Dans le cadre de l’intensification de la lutte engagée par toutes les principales puissances pour dominer la région, la Grande-Bretagne entreprend une action concertée pour revendiquer une part des vastes ressources minérales et énergétiques de l’Afrique du Nord et du Sahel, région qui s’étend sur tout le désert du Sahara.
La France et le Royaume-Uni cherchent tous deux à exploiter le vide laissé par la préoccupation de Washington concernant ses aventures néocoloniales, à la limite de ses capacités, en Irak, en Afghanistan, en Libye et éventuellement en Syrie et en Iran. Mais, ce faisant, ils risquent de raviver d’anciennes rivalités et tensions entre les anciennes puissances coloniales ainsi que de nouvelles avec les Etats-Unis, la Chine et la Russie. Ces tensions sont devenues tout particulièrement aiguës maintenant que le Sahel appauvri mais riche en ressources joue un rôle clé dans l’approvisionnement des besoins énergétiques de l’Europe.
Le secrétaire à la Défense, Philip Hammond, a dit mardi 29 janvier au parlement que 200 soldats, devant être basés au Nigeria ou a Ghana, aideraient à l’entraînement des forces locales en vue du rôle qu’elles joueront au Mali après que la France aura chassé les rebelles islamistes de leurs bastions dans le Nord du pays. Les troupes britanniques ne seraient pas déployées avant qu’il y ait une protection sur place pour eux, laissant entendre que des forces additionnelles étaient nécessaires.
Il a ajouté que 40 soldats prendraient part à une mission d’entraînement de l’Union européenne au Mali, et 70 de plus piloteraient l’avion espion Sentinel basé au Sénégal pour des missions de surveillance et de renseignement tandis que 20 autres opéreraient l’avion de transport militaire C-17 pour acheminer les forces françaises et africaines.
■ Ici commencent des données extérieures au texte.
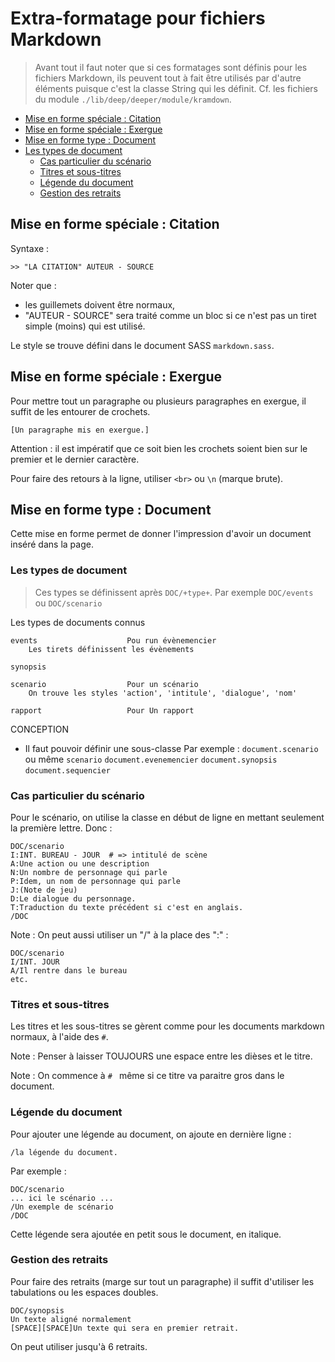 # Extra-formatage pour fichiers Markdown

> Avant tout il faut noter que si ces formatages sont définis pour les fichiers Markdown, ils peuvent tout à fait être utilisés par d'autre éléments puisque c'est la classe String qui les définit. Cf. les fichiers du module `./lib/deep/deeper/module/kramdown`.


* [Mise en forme spéciale : Citation](#miseneformecitation)
* [Mise en forme spéciale : Exergue](#misenformeexergue)
* [Mise en forme type : Document](#formatagedocument)
* [Les types de document](#lestypesdedocuments)
  * [Cas particulier du scénario](#casparticulierduscenario)
  * [Titres et sous-titres](#titreetsoustitre)
  * [Légende du document](#ajouterlegendedocumenet)
  * [Gestion des retraits](#gestiondesretraits)

<a name='miseneformecitation'></a>

## Mise en forme spéciale : Citation

Syntaxe :

    >> "LA CITATION" AUTEUR - SOURCE

Noter que :

* les guillemets doivent être normaux,
* "AUTEUR - SOURCE" sera traité comme un bloc si ce n'est pas un tiret simple (moins) qui est utilisé.


Le style se trouve défini dans le document SASS `markdown.sass`.

<a name='misenformeexergue'></a>

## Mise en forme spéciale : Exergue

Pour mettre tout un paragraphe ou plusieurs paragraphes en exergue, il suffit de les entourer de crochets.

    [Un paragraphe mis en exergue.]

Attention : il est impératif que ce soit bien les crochets soient bien sur le premier et le dernier caractère.

Pour faire des retours à la ligne, utiliser `<br>` ou `\n` (marque brute).

<a name='formatagedocument'></a>

## Mise en forme type : Document

Cette mise en forme permet de donner l'impression d'avoir un document inséré dans la page.

<a name='lestypesdedocuments'></a>

### Les types de document

> Ces types se définissent après `DOC/+type+`. Par exemple `DOC/events` ou `DOC/scenario`

Les types de documents connus

    events                    Pou run évènemencier
        Les tirets définissent les évènements

    synopsis

    scenario                  Pour un scénario
        On trouve les styles 'action', 'intitule', 'dialogue', 'nom'

    rapport                   Pour Un rapport

CONCEPTION

* Il faut pouvoir définir une sous-classe
  Par exemple : `document.scenario` ou même `scenario`
  `document.evenemencier`
  `document.synopsis`
  `document.sequencier`

<a name='casparticulierduscenario'></a>

### Cas particulier du scénario

Pour le scénario, on utilise la classe en début de ligne en mettant seulement la première lettre. Donc :

    DOC/scenario
    I:INT. BUREAU - JOUR  # => intitulé de scène
    A:Une action ou une description
    N:Un nombre de personnage qui parle
    P:Idem, un nom de personnage qui parle
    J:(Note de jeu)
    D:Le dialogue du personnage.
    T:Traduction du texte précédent si c'est en anglais.
    /DOC

Note : On peut aussi utiliser un "/" à la place des ":" :

    DOC/scenario
    I/INT. JOUR
    A/Il rentre dans le bureau
    etc.

<a name='titreetsoustitre'></a>

### Titres et sous-titres

Les titres et les sous-titres se gèrent comme pour les documents markdown normaux, à l'aide des `#`.

Note : Penser à laisser TOUJOURS une espace entre les dièses et le titre.

Note : On commence à `# ` même si ce titre va paraitre gros dans le document.

<a name='ajouterlegendedocumenet'></a>

### Légende du document

Pour ajouter une légende au document, on ajoute en dernière ligne :

    /la légende du document.

Par exemple :

    DOC/scenario
    ... ici le scénario ...
    /Un exemple de scénario
    /DOC

Cette légende sera ajoutée en petit sous le document, en italique.

<a name='gestiondesretraits'></a>

### Gestion des retraits

Pour faire des retraits (marge sur tout un paragraphe) il suffit d'utiliser les tabulations ou les espaces doubles.

    DOC/synopsis
    Un texte aligné normalement
    [SPACE][SPACE]Un texte qui sera en premier retrait.

On peut utiliser jusqu'à 6 retraits.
La Grande-Bretagne devrait également envoyer un ferry pour aider la France à acheminer les troupes et l’équipement vers l’Afrique.
Il y a d’ores et déjà environ 90 militaires qui effectuent des vols de transport et de surveillance à partir de Dakar, la capitale sénégalaise.
En réaction aux critiques formulées par les députés et selon lesquelles la Grande-Bretagne est en train d’être entraînée dans un conflit plus vaste, Hammond a insisté en disant qu’il n’y avait pas eu et qu’il n’y aurait pas de « dérive de la mission ». Mais, des responsables du ministère de la Défense ont reconnu que le nombre des soldats pourrait s’accroître.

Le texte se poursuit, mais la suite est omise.